## INSTRUCTIONS FOR THE TASK
Copy word for word, and only, the lines below from the one with "val map : f:('a" through the last.

*** MATERIAL SUPPLIED ***

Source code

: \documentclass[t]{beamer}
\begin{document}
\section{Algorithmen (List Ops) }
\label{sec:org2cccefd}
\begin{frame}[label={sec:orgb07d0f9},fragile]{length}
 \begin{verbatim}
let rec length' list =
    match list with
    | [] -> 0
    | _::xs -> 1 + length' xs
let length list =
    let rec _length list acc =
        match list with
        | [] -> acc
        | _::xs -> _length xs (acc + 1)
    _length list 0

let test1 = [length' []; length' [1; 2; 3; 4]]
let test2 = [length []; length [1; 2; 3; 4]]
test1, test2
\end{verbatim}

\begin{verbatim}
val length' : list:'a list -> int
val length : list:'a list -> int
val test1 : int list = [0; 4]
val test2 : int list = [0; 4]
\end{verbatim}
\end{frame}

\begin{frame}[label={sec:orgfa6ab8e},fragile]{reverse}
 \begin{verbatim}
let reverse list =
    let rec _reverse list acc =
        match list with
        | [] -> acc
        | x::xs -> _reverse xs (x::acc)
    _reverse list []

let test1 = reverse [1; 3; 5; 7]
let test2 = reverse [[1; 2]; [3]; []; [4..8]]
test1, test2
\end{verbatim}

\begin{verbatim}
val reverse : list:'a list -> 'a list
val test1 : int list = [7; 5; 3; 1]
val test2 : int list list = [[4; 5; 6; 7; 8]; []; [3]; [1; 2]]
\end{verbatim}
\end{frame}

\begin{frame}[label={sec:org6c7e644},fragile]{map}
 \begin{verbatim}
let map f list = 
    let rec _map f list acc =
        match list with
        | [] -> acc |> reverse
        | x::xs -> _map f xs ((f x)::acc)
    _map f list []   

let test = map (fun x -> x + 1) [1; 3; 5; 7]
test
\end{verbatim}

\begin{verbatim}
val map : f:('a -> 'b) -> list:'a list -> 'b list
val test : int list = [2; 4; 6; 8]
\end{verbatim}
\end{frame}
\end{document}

***

## RESPONSE TO THE EXERCISE
val map : f:('a -> 'b) -> list:'a list -> 'b list
val test : int list = [2; 4; 6; 8]
\end{verbatim}
\end{frame}
\end{document}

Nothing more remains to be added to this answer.